The tests began with a Lenovo T61 laptop running the stock 32-bit Fedora 7 kernel which includes the tickless kernel. This was compared against the stock 2.6.22-rc4 kernel with a series of improvements including a fix for the Ondemand CPUFREQ governor, the new CPUIDLE infrastructure, the Active Link Power Management patch, disabling the laptop's TV-out capability, and using a cli utility to properly reduce the laptop's backlight. Arjan summarizes, "with kernel fixes and features, the power consumption of this laptop went from 21.06 Watts to 18.25 Watts; with 2 additional userspace fixes the power consumption ended up at 15.5 Watts."
From: Arjan van de Ven [email blocked] To: linux-kernel Subject: Liunx power consumption on laptops -- Enormous progress in the last few months Date: Thu, 05 Jul 2007 12:58:58 -0700 Hi, with all the tickless and other goodies going into the kernel in the last few months, there is a lot of hope that this helps Linux reduce power consumption... and the good news is that it does... once you fix some bugs and fix a bunch of userspace applications. While it's hard to show "one size fits all" number/percentage, we took a bog standard Lenovo T61 laptop (no vendor preference, they just were the first one to deliver a model with the latest Intel chipset to our cubes) and measured the effect. The baseline we used was a 32 bit Fedora 7 installation; note that this already has the tickless kernel, but is lacking several of the key bugfixes that came afterwards. We've put our measurements in a graph at http://www.linuxpowertop.org/results.php With kernel fixes and features, the power consumption of this laptop went from 21.06 Watts to 18.25 Watts; with 2 additional userspace fixes the power consumption ended up at 15.5 Watts. (Don't worry that this is the end of it; there's more stuff in the various project pipelines, and we'll keep measuring the progress over time) All in all, personally I'm very happy to see Linux making such a huge step forward with tickless and can't wait for this step to be available in all distros and for all architectures... Greetings, Arjan van de Ven
Tickless or not?
That's a lot of changes but the headline indicates that tickless is responsible for a power improvement. Do you have data for just this one change? I doubt it's anywhere near as much as the other features mentioned - or was tickless a prerequisite for implementing those things?
It would make no sense to
It would make no sense to track down and fix the top causes of CPU wakeups if we still had the 250 (or worse) HZ timer interrupts: with HZ, the CPU can't stay long enough in deep C-states (C3 or C4) anyway. So yes, tickless is a prerequisite (beside saving power by itself).
By the way, the benefits of tickless and high resolution timers isn't only power savings.
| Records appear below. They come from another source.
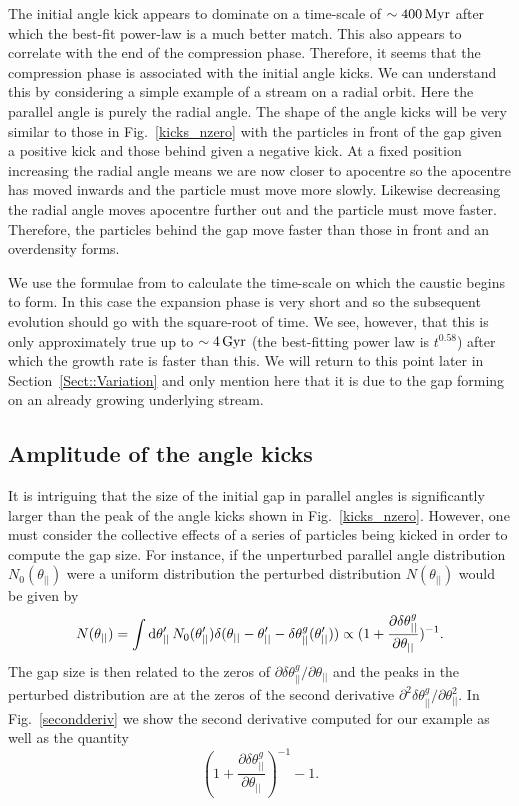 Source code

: \documentclass[useAMS,usenatbib,fleqn,a4paper]{mn2e}
\def\Gyr{\,{\rm Gyr}}
\def\Myr{\,{\rm Myr}}
\begin{document}
The initial angle kick appears to dominate on a time-scale of $\sim400\Myr$ after which the best-fit power-law is a much better match. This also appears to correlate with the end of the compression phase. Therefore, it seems that the compression phase is associated with the initial angle kicks. We can understand this by considering a simple example of a stream on a radial orbit. Here the parallel angle is purely the radial angle. The shape of the angle kicks will be very similar to those in Fig.~\ref{kicks_nzero} with the particles in front of the gap given a positive kick and those behind given a negative kick. At a fixed position increasing the radial angle means we are now closer to apocentre so the apocentre has moved inwards and the particle must move more slowly. Likewise decreasing the radial angle moves apocentre further out and the particle must move faster. Therefore, the particles behind the gap move faster than those in front and an overdensity forms.

We use the formulae from \cite{ErkalBelokurov2015} to calculate the time-scale on which the caustic begins to form. In this case the expansion phase is very short and so the subsequent evolution should go with the square-root of time. We see, however, that this is only approximately true up to $\sim4\Gyr$ (the best-fitting power law is $t^{0.58}$) after which the growth rate is faster than this. We will return to this point later in Section~\ref{Sect::Variation} and only mention here that it is due to the gap forming on an already growing underlying stream.

\subsection{Amplitude of the angle kicks}

It is intriguing that the size of the initial gap in parallel angles is significantly larger than the peak of the angle kicks shown in Fig.~\ref{kicks_nzero}. However, one must consider the collective effects of a series of particles being kicked in order to compute the gap size. For instance, if the unperturbed parallel angle distribution $N_0(\theta_{||})$ were a uniform distribution the perturbed distribution $N(\theta_{||})$ would be given by
\begin{equation}
N(\theta_{||})=\int {\rm d}\theta'_{||}\,N_0(\theta'_{||})\delta(\theta_{||}-\theta'_{||}-\delta\theta^g_{||}(\theta'_{||}))\propto(1+\frac{\partial\delta\theta^g_{||}}{\partial\theta_{||}})^{-1}.
\label{UniformAssump}
\end{equation}
The gap size is then related to the zeros of $\partial\delta\theta^g_{||}/\partial\theta_{||}$
and the peaks in the perturbed distribution are at the zeros of the second derivative
$
\partial^2\delta\theta^g_{||}/\partial\theta^{2}_{||}.
$
In Fig.~\ref{secondderiv} we show the second derivative computed for our example as well as the quantity
\begin{equation}
(1+\frac{\partial\delta\theta^g_{||}}{\partial\theta_{||}})^{-1}-1.
\label{deriv}
\end{equation}
\end{document}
They also brings you strong accuracy for multimedia editing (think real time audio/video). Also, it's good for virtualisation: having dynticks guests reduce the interrupt storm presure on the host.
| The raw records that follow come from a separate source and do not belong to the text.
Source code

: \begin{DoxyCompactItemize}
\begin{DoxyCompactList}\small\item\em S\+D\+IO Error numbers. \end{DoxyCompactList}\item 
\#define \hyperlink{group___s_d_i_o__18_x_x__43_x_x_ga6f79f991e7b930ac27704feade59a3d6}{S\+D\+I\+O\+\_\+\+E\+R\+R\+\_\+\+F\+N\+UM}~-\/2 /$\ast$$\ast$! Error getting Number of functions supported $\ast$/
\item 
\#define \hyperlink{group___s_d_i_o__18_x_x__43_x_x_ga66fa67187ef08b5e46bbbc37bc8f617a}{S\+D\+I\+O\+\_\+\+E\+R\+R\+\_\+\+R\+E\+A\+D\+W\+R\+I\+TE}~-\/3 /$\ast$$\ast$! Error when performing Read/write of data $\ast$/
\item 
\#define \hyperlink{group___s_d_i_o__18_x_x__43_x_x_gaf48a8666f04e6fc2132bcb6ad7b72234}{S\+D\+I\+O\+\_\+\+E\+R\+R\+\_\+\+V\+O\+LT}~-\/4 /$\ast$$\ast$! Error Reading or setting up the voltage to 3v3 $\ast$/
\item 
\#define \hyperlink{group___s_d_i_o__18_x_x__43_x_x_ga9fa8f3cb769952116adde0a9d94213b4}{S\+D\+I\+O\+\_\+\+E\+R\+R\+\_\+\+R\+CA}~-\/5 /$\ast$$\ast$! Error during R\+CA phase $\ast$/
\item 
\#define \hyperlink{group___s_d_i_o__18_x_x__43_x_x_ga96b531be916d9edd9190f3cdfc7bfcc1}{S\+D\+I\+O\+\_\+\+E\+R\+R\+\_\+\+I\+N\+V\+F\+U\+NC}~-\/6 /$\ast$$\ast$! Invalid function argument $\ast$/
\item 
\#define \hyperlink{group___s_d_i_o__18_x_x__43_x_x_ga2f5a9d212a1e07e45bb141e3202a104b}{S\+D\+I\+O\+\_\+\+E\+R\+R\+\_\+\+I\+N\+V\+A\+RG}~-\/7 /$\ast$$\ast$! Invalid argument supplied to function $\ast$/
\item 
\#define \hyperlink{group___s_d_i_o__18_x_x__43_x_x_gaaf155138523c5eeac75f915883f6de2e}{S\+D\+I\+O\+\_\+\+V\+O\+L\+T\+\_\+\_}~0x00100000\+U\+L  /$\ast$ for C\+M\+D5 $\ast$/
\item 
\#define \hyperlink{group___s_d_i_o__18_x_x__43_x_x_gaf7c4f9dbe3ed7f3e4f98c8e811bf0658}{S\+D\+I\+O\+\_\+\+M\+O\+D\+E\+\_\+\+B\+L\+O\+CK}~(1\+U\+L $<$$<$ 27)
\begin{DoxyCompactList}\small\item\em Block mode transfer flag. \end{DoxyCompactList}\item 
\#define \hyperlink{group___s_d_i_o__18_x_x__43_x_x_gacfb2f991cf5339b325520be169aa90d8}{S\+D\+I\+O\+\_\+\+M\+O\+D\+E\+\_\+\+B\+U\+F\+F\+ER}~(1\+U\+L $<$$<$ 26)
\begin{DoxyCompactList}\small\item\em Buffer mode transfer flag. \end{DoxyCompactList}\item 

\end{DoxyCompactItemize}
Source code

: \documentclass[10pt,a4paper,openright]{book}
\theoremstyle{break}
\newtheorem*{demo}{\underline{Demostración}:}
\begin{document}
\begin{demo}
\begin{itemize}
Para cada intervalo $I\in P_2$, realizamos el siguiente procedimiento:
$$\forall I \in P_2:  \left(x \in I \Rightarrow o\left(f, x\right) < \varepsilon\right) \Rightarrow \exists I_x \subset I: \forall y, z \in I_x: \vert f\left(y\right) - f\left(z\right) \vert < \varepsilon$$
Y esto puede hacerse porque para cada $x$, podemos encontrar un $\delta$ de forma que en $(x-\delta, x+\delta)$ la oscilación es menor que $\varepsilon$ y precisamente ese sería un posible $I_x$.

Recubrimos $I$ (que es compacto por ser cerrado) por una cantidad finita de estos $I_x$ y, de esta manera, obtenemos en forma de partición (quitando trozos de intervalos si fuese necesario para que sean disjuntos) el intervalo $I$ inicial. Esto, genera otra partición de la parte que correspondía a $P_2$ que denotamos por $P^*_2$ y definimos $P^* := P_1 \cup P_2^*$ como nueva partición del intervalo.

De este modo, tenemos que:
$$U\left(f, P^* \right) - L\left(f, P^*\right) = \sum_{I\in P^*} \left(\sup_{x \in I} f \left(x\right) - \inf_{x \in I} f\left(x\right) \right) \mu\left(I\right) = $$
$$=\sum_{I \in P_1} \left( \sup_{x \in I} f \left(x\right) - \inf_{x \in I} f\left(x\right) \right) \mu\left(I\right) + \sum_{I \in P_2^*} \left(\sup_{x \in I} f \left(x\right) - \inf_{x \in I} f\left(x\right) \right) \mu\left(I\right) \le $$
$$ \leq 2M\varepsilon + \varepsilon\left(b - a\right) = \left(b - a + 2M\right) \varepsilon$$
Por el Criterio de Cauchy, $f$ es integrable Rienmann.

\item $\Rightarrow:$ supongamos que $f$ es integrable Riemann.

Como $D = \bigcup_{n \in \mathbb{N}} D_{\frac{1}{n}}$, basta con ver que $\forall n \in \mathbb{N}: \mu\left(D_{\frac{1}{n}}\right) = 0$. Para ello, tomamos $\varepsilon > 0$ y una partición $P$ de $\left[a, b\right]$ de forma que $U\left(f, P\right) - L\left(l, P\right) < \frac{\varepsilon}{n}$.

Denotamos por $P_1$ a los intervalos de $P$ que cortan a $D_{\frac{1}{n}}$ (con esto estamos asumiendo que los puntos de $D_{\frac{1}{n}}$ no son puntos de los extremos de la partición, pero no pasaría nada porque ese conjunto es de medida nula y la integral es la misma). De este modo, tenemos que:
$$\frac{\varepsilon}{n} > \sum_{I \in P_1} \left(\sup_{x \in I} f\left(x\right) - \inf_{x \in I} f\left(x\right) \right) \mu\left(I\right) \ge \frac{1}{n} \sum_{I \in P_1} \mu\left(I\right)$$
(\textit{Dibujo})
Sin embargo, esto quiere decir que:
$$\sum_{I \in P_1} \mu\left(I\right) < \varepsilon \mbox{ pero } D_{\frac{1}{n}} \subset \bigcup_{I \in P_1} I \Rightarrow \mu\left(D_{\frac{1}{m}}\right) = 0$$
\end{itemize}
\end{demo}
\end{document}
While not entirely true it
While not entirely true it is essentially a prerequisite. If you didn't have tickless, idling properly wouldn't save as much. The backlight probably doesn't have much to do with tickless though.
gnome-power-manager does more than changing pixel colour?
The author of gnome-power-manager argues that it does turn off the backlight and does more than changing pixel colour:
I'd be interested in the
I'd be interested in the power usage of the same laptop when running Windows (XP, Vista). Reducing power usage is good in itself, but if it is another benefit over Windows then it'd be good to know.
If Windows has lower power consumption (which would surprise me) then that would be a good target to beat...
Indeed
That'd be interesting indeed. From what I heard and from what I observed with my Vista laptop, Vista achieves very poor results regarding power consumption. Although my laptop runs Vista a benchmark against XP is more interesting IMO.
comparison to XP
On quite a few laptops WinXP scores a lot better with power consumption, while vista seems to be slightly worse than linux on average. For example on my thinkpad R60 win XP can last up to 4.8 hours (tried) while the best i got under linux (tickless 32bit kernel) was about 3.5h. - Both tuned to minimum power usage.
Yes I've noticed the same
Yes I've noticed the same using Vista laptop. There is an obvious advantage for the XP regarding this matter.